Consumer level spending
If cumulatively 30% of the total health expenditure is incurred by the public sector, the rest of the health expenditure, i.e. approximately 70% is borne by consumers. Household health expenditures include out of pocket expenditures (95%) and insurance (5%). Out of pocket expenditure dominate and these are the payments made directly by individuals at the point of services which are not covered under any financial protection scheme. The highest percentage of out of pocket health expenditure (52%) is made towards medicines (see Figure 3).
This is followed by private hospitals (22%), medical and diagnostic labs (10%), and patient transportation, and emergency rescue (6%). Out of pocket expenditure is typically financed by household revenues (71%) (see Figure 4).
Note that 86% of rural population and 82% of urban population are not covered under any scheme of health expenditure support.

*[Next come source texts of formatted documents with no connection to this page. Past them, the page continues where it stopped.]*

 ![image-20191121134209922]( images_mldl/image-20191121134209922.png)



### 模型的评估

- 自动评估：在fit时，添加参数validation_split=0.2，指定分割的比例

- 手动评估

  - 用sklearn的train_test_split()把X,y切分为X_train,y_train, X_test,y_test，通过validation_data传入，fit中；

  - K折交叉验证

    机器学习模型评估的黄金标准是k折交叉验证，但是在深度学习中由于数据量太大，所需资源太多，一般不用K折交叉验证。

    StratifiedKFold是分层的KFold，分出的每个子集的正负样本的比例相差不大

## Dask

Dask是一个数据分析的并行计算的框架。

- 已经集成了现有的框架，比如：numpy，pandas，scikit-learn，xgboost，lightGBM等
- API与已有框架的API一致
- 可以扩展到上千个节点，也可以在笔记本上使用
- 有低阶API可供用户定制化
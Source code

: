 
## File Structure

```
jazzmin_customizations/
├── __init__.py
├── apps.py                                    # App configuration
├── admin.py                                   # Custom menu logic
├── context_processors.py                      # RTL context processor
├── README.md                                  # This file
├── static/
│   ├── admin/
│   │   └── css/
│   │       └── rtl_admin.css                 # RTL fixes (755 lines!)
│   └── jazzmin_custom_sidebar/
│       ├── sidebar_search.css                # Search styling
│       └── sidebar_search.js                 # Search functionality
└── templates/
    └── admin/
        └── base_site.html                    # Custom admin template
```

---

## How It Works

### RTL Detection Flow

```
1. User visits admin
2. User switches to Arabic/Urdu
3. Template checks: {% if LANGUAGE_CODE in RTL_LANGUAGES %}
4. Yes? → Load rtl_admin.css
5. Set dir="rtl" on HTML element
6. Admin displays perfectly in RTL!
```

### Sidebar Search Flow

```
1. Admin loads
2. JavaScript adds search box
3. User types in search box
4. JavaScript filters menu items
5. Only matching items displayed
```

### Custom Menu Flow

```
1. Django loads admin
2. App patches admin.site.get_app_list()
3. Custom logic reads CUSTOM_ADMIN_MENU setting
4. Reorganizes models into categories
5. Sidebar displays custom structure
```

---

Due to high out of pocket healthcare expenditure, about 7% population is pushed below the poverty threshold every year.
Out of the total number of persons covered under health insurance in India, three-fourths are covered under government sponsored health schemes and the balance one-fourth are covered by private insurers. With respect to the government sponsored health insurance, more claims have been made in comparison to the premiums collected, i.e., the returns to the government have been negative.
It is in this context that the newly proposed National Health Protection Mission will be implemented. First, the scheme seeks to provide coverage for hospitalisation at the secondary and tertiary levels of healthcare. The High Level Expert Group set up by the Planning Commission (2011) recommended that the focus of healthcare provision in the country should be towards providing primary health care. It observed that focus on prevention and early management of health problems can reduce the need for complicated specialist care provided at the tertiary level. Note that depending on the level of care required, health institutions in India are broadly classified into three types: primary care (provided at primary health centres), secondary care (provided at district hospitals), and tertiary care institutions (provided at specialised hospitals like AIIMS).
Second, the focus of the Mission seems to be on hospitalisation (including pre and post hospitalisation charges). However, most of the out of the pocket expenditure made by consumers is actually on buying medicines (52%) as seen in Figure 3. Further, these purchases are mostly made for patients who do not need hospitalisation.